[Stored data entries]
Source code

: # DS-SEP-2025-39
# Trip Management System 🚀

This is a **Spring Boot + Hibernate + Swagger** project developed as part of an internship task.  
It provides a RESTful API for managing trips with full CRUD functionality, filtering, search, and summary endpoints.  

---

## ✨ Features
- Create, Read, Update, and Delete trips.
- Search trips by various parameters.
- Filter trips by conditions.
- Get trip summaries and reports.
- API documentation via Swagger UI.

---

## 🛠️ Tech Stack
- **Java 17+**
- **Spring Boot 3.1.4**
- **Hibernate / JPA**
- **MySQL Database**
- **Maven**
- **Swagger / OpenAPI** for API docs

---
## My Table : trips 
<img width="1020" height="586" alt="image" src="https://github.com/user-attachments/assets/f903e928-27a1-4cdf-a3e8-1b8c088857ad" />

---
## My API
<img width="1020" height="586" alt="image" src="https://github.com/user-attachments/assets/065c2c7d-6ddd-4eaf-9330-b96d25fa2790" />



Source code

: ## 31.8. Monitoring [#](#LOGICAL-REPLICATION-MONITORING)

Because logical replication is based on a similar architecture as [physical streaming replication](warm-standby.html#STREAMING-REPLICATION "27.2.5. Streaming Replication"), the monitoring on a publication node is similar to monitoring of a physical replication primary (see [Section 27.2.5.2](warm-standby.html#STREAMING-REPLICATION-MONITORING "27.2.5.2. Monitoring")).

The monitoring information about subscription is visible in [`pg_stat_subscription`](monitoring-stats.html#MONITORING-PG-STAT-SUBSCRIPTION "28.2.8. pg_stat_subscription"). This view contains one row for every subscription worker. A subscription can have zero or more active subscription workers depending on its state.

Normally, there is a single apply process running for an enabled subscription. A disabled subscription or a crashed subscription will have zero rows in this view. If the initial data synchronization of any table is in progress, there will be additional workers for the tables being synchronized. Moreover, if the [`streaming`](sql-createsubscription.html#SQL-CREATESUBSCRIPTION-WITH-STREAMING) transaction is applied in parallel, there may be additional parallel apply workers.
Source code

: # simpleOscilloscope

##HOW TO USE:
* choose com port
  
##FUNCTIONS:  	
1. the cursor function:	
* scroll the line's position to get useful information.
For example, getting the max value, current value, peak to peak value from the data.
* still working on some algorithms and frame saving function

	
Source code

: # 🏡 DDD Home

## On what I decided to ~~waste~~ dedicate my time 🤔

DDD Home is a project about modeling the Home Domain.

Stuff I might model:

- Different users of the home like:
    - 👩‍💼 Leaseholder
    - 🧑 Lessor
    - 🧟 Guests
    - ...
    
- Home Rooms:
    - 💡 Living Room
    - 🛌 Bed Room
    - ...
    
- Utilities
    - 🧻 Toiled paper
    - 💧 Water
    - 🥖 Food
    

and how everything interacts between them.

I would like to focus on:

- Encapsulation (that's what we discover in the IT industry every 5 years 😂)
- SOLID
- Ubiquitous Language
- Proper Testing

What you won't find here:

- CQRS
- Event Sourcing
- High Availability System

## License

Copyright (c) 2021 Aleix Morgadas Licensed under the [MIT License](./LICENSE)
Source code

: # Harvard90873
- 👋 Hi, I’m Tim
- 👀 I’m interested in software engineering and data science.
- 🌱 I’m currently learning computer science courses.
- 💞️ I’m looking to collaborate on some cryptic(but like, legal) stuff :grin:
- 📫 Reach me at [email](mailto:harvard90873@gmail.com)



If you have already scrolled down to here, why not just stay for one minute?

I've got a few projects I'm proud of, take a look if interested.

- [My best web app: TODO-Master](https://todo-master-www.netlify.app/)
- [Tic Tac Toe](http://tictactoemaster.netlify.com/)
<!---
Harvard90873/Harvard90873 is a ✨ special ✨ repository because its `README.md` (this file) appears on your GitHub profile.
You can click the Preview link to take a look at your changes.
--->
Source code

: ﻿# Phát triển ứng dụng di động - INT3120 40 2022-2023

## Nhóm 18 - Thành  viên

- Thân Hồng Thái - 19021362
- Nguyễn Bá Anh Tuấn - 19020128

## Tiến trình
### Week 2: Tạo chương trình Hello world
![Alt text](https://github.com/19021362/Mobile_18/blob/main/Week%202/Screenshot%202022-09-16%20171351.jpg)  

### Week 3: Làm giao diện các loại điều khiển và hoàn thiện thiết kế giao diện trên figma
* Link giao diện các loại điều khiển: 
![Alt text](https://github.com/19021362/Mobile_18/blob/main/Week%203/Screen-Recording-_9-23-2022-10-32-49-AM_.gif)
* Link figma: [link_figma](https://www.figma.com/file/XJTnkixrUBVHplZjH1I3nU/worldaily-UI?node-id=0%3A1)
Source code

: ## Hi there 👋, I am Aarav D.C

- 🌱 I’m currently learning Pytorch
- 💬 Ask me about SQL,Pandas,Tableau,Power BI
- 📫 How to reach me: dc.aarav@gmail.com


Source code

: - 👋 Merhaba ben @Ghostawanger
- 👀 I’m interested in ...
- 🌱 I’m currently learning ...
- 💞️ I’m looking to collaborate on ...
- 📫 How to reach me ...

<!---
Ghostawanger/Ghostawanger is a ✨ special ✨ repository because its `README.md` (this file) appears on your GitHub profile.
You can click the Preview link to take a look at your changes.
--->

▶ TASK
Lines containing the word "there" must be found in the data above and copied.

▶ YOUR SOLUTION
Normally, there is a single apply process running for an enabled subscription. A disabled subscription or a crashed subscription will have zero rows in this view. If the initial data synchronization of any table is in progress, there will be additional workers for the tables being synchronized. Moreover, if the [`streaming`](sql-createsubscription.html#SQL-CREATESUBSCRIPTION-WITH-STREAMING) transaction is applied in parallel, there may be additional parallel apply workers.
: ## Hi there 👋, I am Aarav D.C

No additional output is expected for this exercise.